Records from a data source
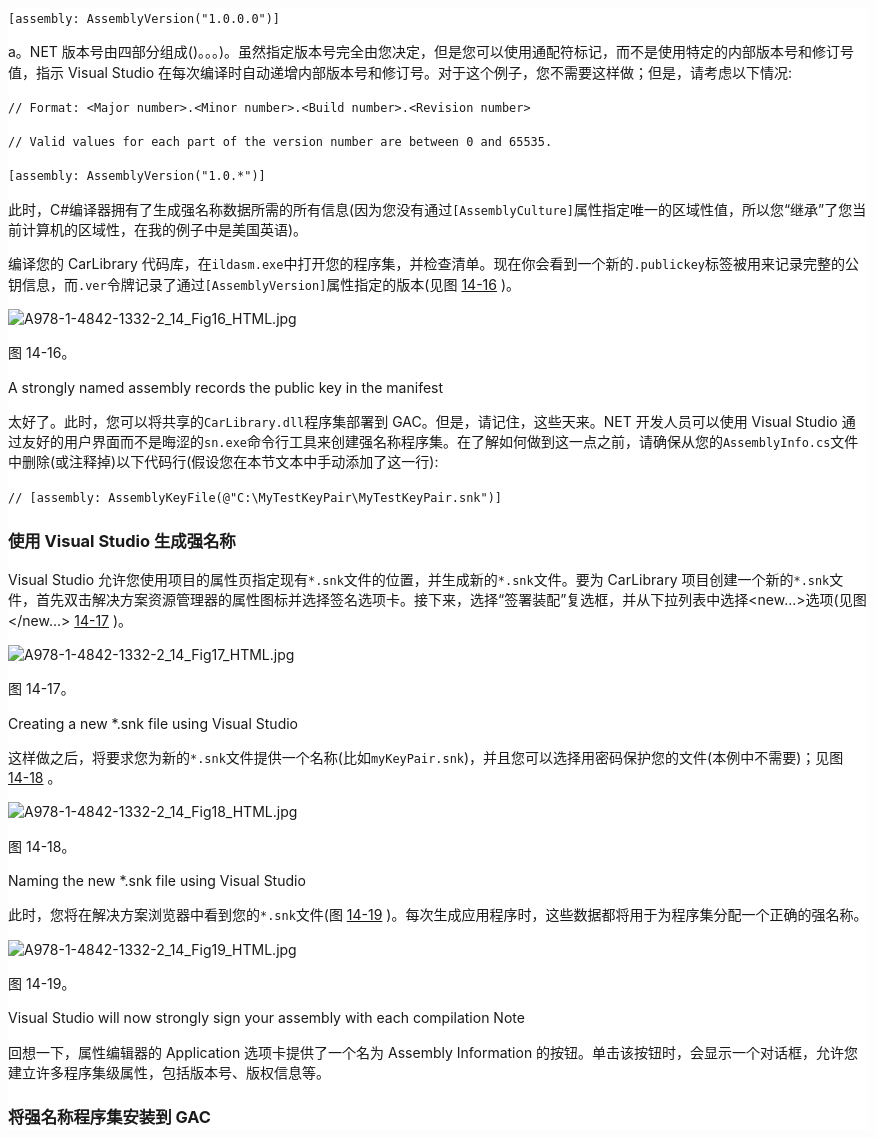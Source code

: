 `[assembly: AssemblyVersion("1.0.0.0")]`

a。NET 版本号由四部分组成(<major>)。<minor>。<build>。<revision>)。虽然指定版本号完全由您决定，但是您可以使用通配符标记，而不是使用特定的内部版本号和修订号值，指示 Visual Studio 在每次编译时自动递增内部版本号和修订号。对于这个例子，您不需要这样做；但是，请考虑以下情况:</revision></build></minor></major>

`// Format: <Major number>.<Minor number>.<Build number>.<Revision number>`

`// Valid values for each part of the version number are between 0 and 65535.`

`[assembly: AssemblyVersion("1.0.*")]`

此时，C#编译器拥有了生成强名称数据所需的所有信息(因为您没有通过`[AssemblyCulture]`属性指定唯一的区域性值，所以您“继承”了您当前计算机的区域性，在我的例子中是美国英语)。

编译您的 CarLibrary 代码库，在`ildasm.exe`中打开您的程序集，并检查清单。现在你会看到一个新的`.publickey`标签被用来记录完整的公钥信息，而`.ver`令牌记录了通过`[AssemblyVersion]`属性指定的版本(见图 [14-16](#Fig16) )。

![A978-1-4842-1332-2_14_Fig16_HTML.jpg](img/A978-1-4842-1332-2_14_Fig16_HTML.jpg)

图 14-16。

A strongly named assembly records the public key in the manifest

太好了。此时，您可以将共享的`CarLibrary.dll`程序集部署到 GAC。但是，请记住，这些天来。NET 开发人员可以使用 Visual Studio 通过友好的用户界面而不是晦涩的`sn.exe`命令行工具来创建强名称程序集。在了解如何做到这一点之前，请确保从您的`AssemblyInfo.cs`文件中删除(或注释掉)以下代码行(假设您在本节文本中手动添加了这一行):

`// [assembly: AssemblyKeyFile(@"C:\MyTestKeyPair\MyTestKeyPair.snk")]`

### 使用 Visual Studio 生成强名称

Visual Studio 允许您使用项目的属性页指定现有`*.snk`文件的位置，并生成新的`*.snk`文件。要为 CarLibrary 项目创建一个新的`*.snk`文件，首先双击解决方案资源管理器的属性图标并选择签名选项卡。接下来，选择“签署装配”复选框，并从下拉列表中选择<new...>选项(见图</new...> [14-17](#Fig17) )。

![A978-1-4842-1332-2_14_Fig17_HTML.jpg](img/A978-1-4842-1332-2_14_Fig17_HTML.jpg)

图 14-17。

Creating a new *.snk file using Visual Studio

这样做之后，将要求您为新的`*.snk`文件提供一个名称(比如`myKeyPair.snk`)，并且您可以选择用密码保护您的文件(本例中不需要)；见图 [14-18](#Fig18) 。

![A978-1-4842-1332-2_14_Fig18_HTML.jpg](img/A978-1-4842-1332-2_14_Fig18_HTML.jpg)

图 14-18。

Naming the new *.snk file using Visual Studio

此时，您将在解决方案浏览器中看到您的`*.snk`文件(图 [14-19](#Fig19) )。每次生成应用程序时，这些数据都将用于为程序集分配一个正确的强名称。

![A978-1-4842-1332-2_14_Fig19_HTML.jpg](img/A978-1-4842-1332-2_14_Fig19_HTML.jpg)

图 14-19。

Visual Studio will now strongly sign your assembly with each compilation Note

回想一下，属性编辑器的 Application 选项卡提供了一个名为 Assembly Information 的按钮。单击该按钮时，会显示一个对话框，允许您建立许多程序集级属性，包括版本号、版权信息等。

### 将强名称程序集安装到 GAC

WHAT TO WORK ON: Copy nothing except the lines from the one with "### 使用 Visual Studio 生成强名称" through the end of the records; keep each exactly as it appears, first and last included.

SOLUTION TO THIS TASK:
### 使用 Visual Studio 生成强名称

Visual Studio 允许您使用项目的属性页指定现有`*.snk`文件的位置，并生成新的`*.snk`文件。要为 CarLibrary 项目创建一个新的`*.snk`文件，首先双击解决方案资源管理器的属性图标并选择签名选项卡。接下来，选择“签署装配”复选框，并从下拉列表中选择<new...>选项(见图</new...> [14-17](#Fig17) )。

![A978-1-4842-1332-2_14_Fig17_HTML.jpg](img/A978-1-4842-1332-2_14_Fig17_HTML.jpg)

图 14-17。

Creating a new *.snk file using Visual Studio

这样做之后，将要求您为新的`*.snk`文件提供一个名称(比如`myKeyPair.snk`)，并且您可以选择用密码保护您的文件(本例中不需要)；见图 [14-18](#Fig18) 。

![A978-1-4842-1332-2_14_Fig18_HTML.jpg](img/A978-1-4842-1332-2_14_Fig18_HTML.jpg)

图 14-18。

Naming the new *.snk file using Visual Studio

此时，您将在解决方案浏览器中看到您的`*.snk`文件(图 [14-19](#Fig19) )。每次生成应用程序时，这些数据都将用于为程序集分配一个正确的强名称。

![A978-1-4842-1332-2_14_Fig19_HTML.jpg](img/A978-1-4842-1332-2_14_Fig19_HTML.jpg)

图 14-19。

Visual Studio will now strongly sign your assembly with each compilation Note

回想一下，属性编辑器的 Application 选项卡提供了一个名为 Assembly Information 的按钮。单击该按钮时，会显示一个对话框，允许您建立许多程序集级属性，包括版本号、版权信息等。

### 将强名称程序集安装到 GAC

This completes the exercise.